14 Aprile 2019
Per le festività c’è il capretto a “Km 0”

Il marchio del Consorzio Piemonte, costituitosi ad Asti, si trova nelle migliori macellerie; Prezzi attorno ai 18 € al chilogrammo

Da quest’anno per il pranzo di Pasqua non potrà mancare il capretto 100% astigiano. Nelle macellerie di qualità basterà cercare il logo del Consorzio Allevatori Caprini del Piemonte, raffigurante la regione subalpina con le corna di un capretto, per essere certi di poter gustare una carne delicata, gustosa e facilmente digeribile grazie al suo basso contenuto di grassi.

Un anno fa, esattamente il 2 marzo 2018, di fronte a un notaio di Asti, un gruppo di allevatori piemontesi, capitanati da Simone Grappiolo di Roccaverano, costituirono il Consorzio che oggi può vantare un prodotto di estremo valore e con le massime garanzie qualitative e sanitarie. “Possiamo arrivare sulle tavole dei piemontesi – spiega Grappiolo - praticamente a chilometro zero e questo è una bella distintività rispetto a tanta carne di minor qualità che arriva dall’estero dopo aver percorso migliaia di chilometri”.

Il capretto Piemonte viene allevato per 60 giorni ed ha un peso variabile da 11 a 16 Kg. Gli allevamenti nell’Astigiano sono dislocati un po’ in tutti i comuni della provincia e in particolare nella Langa e nel nord. Per ora hanno aderito al sodalizio 18 allevatori per un totale di 6 mila capi produttori di latte e 10.000 capretti circa, ma molti altri allevatori hanno già fatto richiesta di iscrizione al nuovo Consorzio promosso da Coldiretti insieme ad Arap (l’Associazione degli Allevatori del Piemonte).

“Dopo aver portato alla ribalta il latte e i grandi formaggi caprini con in testa il Roccaverano – evidenzia Marco Reggio, presidente di Coldiretti Asti – si sentiva l’esigenza di portare all’attenzione dei consumatori l’alta qualità della carne dei capretti nostrani. Per questo è stato costituito il Consorzio Allevatori di Caprini del Piemonte ed ora comincia a farsi notare il marchio identificativo che non può che destare grande interesse da parte dei consumatori. Il tutto rappresenta un importante strumento di promozione sul territorio e il volano per far crescere economicamente il comparto”.

D’altra parte il comparto caprino piemontese è in crescita: sono 150 gli allevatori professionali con 25 mila capre in produzione.

“Il nostro non è solamente un interesse economico – puntualizza Grappiolo – ma è anche un discorso culturale che vogliamo portare avanti con convinzione all’attenzione dei consumatori.
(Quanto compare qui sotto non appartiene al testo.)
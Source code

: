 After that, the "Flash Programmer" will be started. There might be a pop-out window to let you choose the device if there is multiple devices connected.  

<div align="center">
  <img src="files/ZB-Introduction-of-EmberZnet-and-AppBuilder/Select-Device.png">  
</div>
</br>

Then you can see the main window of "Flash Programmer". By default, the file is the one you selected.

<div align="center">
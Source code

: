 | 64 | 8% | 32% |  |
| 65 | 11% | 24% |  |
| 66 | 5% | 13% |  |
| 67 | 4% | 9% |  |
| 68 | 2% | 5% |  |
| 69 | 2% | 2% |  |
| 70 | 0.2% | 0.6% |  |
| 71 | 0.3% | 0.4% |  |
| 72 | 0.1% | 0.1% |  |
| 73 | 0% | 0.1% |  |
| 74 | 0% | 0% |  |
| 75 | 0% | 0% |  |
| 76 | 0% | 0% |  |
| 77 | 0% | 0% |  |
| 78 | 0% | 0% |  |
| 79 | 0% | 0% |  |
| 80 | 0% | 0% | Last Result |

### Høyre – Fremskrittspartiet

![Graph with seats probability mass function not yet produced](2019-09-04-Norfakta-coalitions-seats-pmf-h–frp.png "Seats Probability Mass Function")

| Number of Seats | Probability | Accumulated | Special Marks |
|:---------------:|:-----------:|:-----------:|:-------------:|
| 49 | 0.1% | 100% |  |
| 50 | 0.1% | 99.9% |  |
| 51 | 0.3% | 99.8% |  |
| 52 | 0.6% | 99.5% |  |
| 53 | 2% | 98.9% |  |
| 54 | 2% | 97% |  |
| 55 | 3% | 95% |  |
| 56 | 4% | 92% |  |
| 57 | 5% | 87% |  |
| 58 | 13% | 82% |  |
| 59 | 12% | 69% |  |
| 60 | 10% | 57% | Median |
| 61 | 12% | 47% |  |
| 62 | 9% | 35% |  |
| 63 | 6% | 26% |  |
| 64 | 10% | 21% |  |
Per questo lavoriamo per aumentare ulteriormente la qualità delle produzioni e attivare opportuni sistemi di certificazione all’insegna della naturalezza”.
Per le festività quindi si possono trovare i primi capretti 100% Piemonte e sul nostro territorio 100% dell’Astigiani. Certo, per ora, non ce ne saranno per tutti, anche perché il costo non si discosta dai prodotti congelati che arrivano dall’estero dopo aver percorso, per giorni, migliaia di chilometri. Un capretto nostrano, sia direttamente dall’allevatore che nelle macelleria di alta qualità, si può trovare mediamente a un prezzo di 18 euro al chilogrammo.